In an otherwise gloomy 1947 essay, Orwell suggested the world’s best hope was an exemplary emergence somewhere “on a large scale […] of a community where people are relatively free and happy and where the main motive in life is not the pursuit of money and power”. Only western Europe could pull this off, he thought.

How healthy the European project is now can be debated. But whatever its political problems, the imminent football festival is unlikely to increase them. On the contrary, having been a product of the continent’s mostly peaceful cooperation post-war, the tournament is now arguably its most perfect expression.

Even the hooliganism that, as recently as the 1990s, gave Orwell’s theories a new lease is now largely a thing of the past. As for violence on the pitch, that has reached an all-time low, declining in inverse proportion to the tendency of players to exaggerate it. Now, the tiniest fouls result in punishment, often after a lengthy consultation process that would warm the heart of an EU bureaucrat.

Orwell may have been indulging his underrated sense of humour in one of his 1945 arguments, when he wrote that the violence of football filled an emerging gap in urban life.

“In a rustic community a boy or a young man works off his surplus energy by […] various sports involving cruelty to animals, such as fishing, cock-fighting and ferreting for rats”. Joke or not, this is another area in which the future betrayed him. Cock-fighting and rat-baiting, certainly, are not the sporting powerhouses they once were, even in rural England.

But in one detail, at least, his essay has held up well. It wasn’t a prediction, more a recommendation.

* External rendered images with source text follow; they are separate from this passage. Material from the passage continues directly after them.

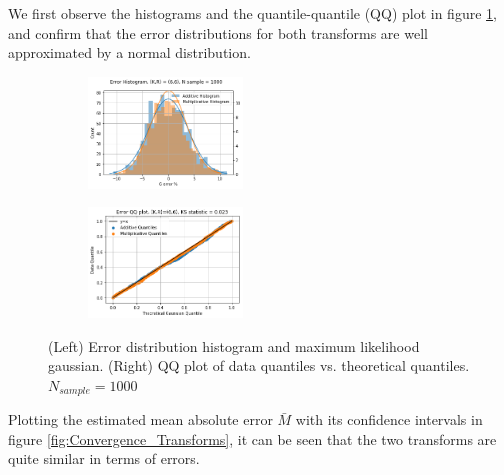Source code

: We first observe the histograms and the quantile-quantile (QQ) plot in figure \ref{fig:ErrorHistAndQQPlot}, and confirm that the error distributions for both transforms are well approximated by a normal distribution.
\begin{figure}[!htb]
\begin{center}
\begin{subfigure}
    \centering
    \includegraphics[width=0.45\textwidth]{Chap6_EvaluationAndAnalysis/transform_variation/hist_KR6_transforms.png}
\end{subfigure}
\begin{subfigure}
    \centering
    \includegraphics[width=0.45\textwidth]{Chap6_EvaluationAndAnalysis/transform_variation/QQ_KR6_transforms.png}
\end{subfigure}
\caption{(Left) Error distribution histogram and maximum likelihood gaussian. (Right) QQ plot of data quantiles vs. theoretical quantiles. \(N_{sample}=1000\)}
\label{fig:ErrorHistAndQQPlot}
\end{center}
\end{figure}

Plotting the estimated mean absolute error \(\bar{M}\) with its confidence intervals in figure \ref{fig:Convergence_Transforms}, it can be seen that the two transforms are quite similar in terms of errors.

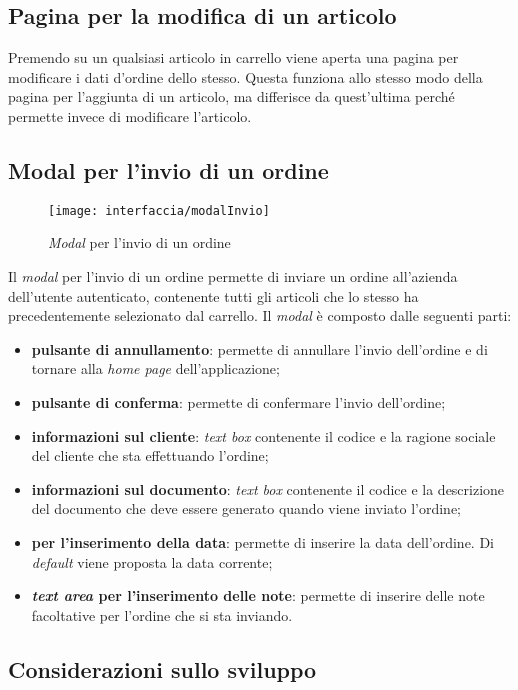 \subsection{Pagina per la modifica di un articolo}

Premendo su un qualsiasi articolo in carrello viene aperta una pagina per modificare i dati d'ordine dello stesso. Questa funziona allo stesso modo della pagina per l'aggiunta di un articolo, ma differisce da quest'ultima perché permette invece di modificare l'articolo.

\subsection{Modal per l'invio di un ordine}

\begin{figure}[!h] 
    \centering 
    \texttt{[image: interfaccia/modalInvio]} 
    \caption{\textit{Modal} per l'invio di un ordine}
\end{figure}

Il \textit{modal} per l'invio di un ordine permette di inviare un ordine all'azienda dell'utente autenticato, contenente tutti gli articoli che lo stesso ha precedentemente selezionato dal carrello. Il \textit{modal} è composto dalle seguenti parti:
\begin{itemize}
	\item \textbf{pulsante di annullamento}: permette di annullare l'invio dell'ordine e di tornare alla \textit{home page} dell'applicazione;
	\item \textbf{pulsante di conferma}: permette di confermare l'invio dell'ordine;
	\item \textbf{informazioni sul cliente}: \textit{text box} contenente il codice e la ragione sociale del cliente che sta effettuando l'ordine;
	\item \textbf{informazioni sul documento}: \textit{text box} contenente il codice e la descrizione del documento che deve essere generato quando viene inviato l'ordine;
	\item \textbf{ per l'inserimento della data}: permette di inserire la data dell'ordine. Di \textit{default} viene proposta la data corrente;
	\item \textbf{\textit{text area} per l'inserimento delle note}: permette di inserire delle note facoltative per l'ordine che si sta inviando.
\end{itemize}

\subsection{Considerazioni sullo sviluppo}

Arguing against a reciprocal tour of the Soviet Union, he said that if one were to happen, Britain should at least minimise the international tension by sending “a second-rate team which is sure to be beaten”.

This advice has been followed by English managers in every European Championships and all but one World Cup since and has greatly contributed to global goodwill. On the question of whether England can continue their exemplary record of incompetence in coming weeks, however, Orwell may not be alone in his pessimism.